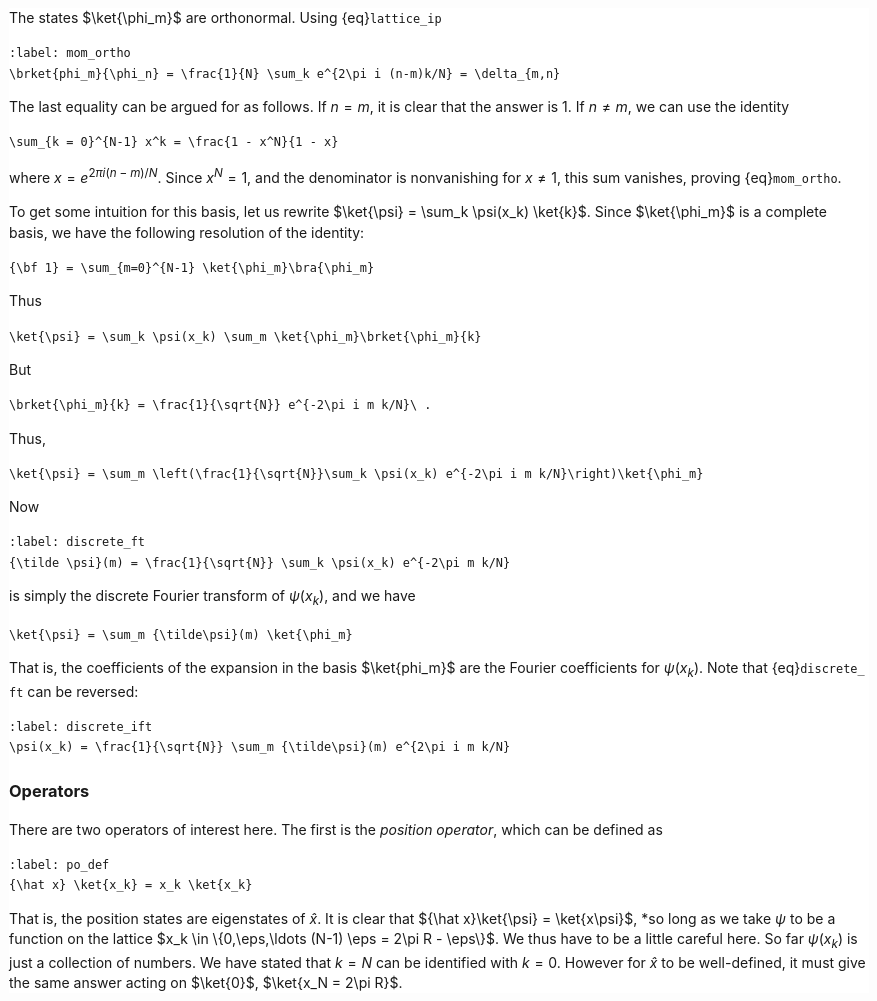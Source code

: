 The states $\ket{\phi_m}$ are orthonormal. Using {eq}`lattice_ip`
```{math}
:label: mom_ortho
\brket{phi_m}{\phi_n} = \frac{1}{N} \sum_k e^{2\pi i (n-m)k/N} = \delta_{m,n}
```
The last equality can be argued for as follows. If $n = m$, it is clear that the answer is $1$. If $n\neq m$, we can use the identity
```{math}
\sum_{k = 0}^{N-1} x^k = \frac{1 - x^N}{1 - x}
```
where $x = e^{2\pi i (n-m)/N}$.
Since $x^N = 1$, and the denominator is nonvanishing for $x \neq 1$, this sum vanishes, proving {eq}`mom_ortho`. 

To get some intuition for this basis, let us rewrite $\ket{\psi} = \sum_k \psi(x_k) \ket{k}$. Since $\ket{\phi_m}$ is a complete basis, we have the following resolution of the identity:
```{math}
{\bf 1} = \sum_{m=0}^{N-1} \ket{\phi_m}\bra{\phi_m}
```
Thus
```{math}
\ket{\psi} = \sum_k \psi(x_k) \sum_m \ket{\phi_m}\brket{\phi_m}{k}
```
But 
```{math}
\brket{\phi_m}{k} = \frac{1}{\sqrt{N}} e^{-2\pi i m k/N}\ .
```
Thus, 
```{math}
\ket{\psi} = \sum_m \left(\frac{1}{\sqrt{N}}\sum_k \psi(x_k) e^{-2\pi i m k/N}\right)\ket{\phi_m}
```
Now 
```{math}
:label: discrete_ft
{\tilde \psi}(m) = \frac{1}{\sqrt{N}} \sum_k \psi(x_k) e^{-2\pi m k/N}
```
is simply the discrete Fourier transform of $\psi(x_k)$, and we have
```{math}
\ket{\psi} = \sum_m {\tilde\psi}(m) \ket{\phi_m}
```
That is, the coefficients of the expansion in the basis $\ket{phi_m}$ are the Fourier coefficients for $\psi(x_k)$. Note that {eq}`discrete_ft` can be reversed:
```{math}
:label: discrete_ift
\psi(x_k) = \frac{1}{\sqrt{N}} \sum_m {\tilde\psi}(m) e^{2\pi i m k/N}
```

### Operators

There are two operators of interest here. The first is the *position operator*, which can be defined as
```{math}
:label: po_def
{\hat x} \ket{x_k} = x_k \ket{x_k}
```
That is, the position states are eigenstates of ${\hat x}$. It is clear that ${\hat x}\ket{\psi} = \ket{x\psi}$, *so long as we take $\psi$ to be a function on the lattice $x_k \in \{0,\eps,\ldots (N-1) \eps = 2\pi R - \eps\}$. We thus have to be a little careful here. So far $\psi(x_k)$ is just a collection of numbers. We have stated that $k = N$ can be identified with $k = 0$. However for ${\hat x}$ to be well-defined, it must give the same answer acting on $\ket{0}$, $\ket{x_N = 2\pi R}$.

-*-*-

Among the records, find every line holding the word "Since" and copy it.

Since $x^N = 1$, and the denominator is nonvanishing for $x \neq 1$, this sum vanishes, proving {eq}`mom_ortho`. 
To get some intuition for this basis, let us rewrite $\ket{\psi} = \sum_k \psi(x_k) \ket{k}$. Since $\ket{\phi_m}$ is a complete basis, we have the following resolution of the identity:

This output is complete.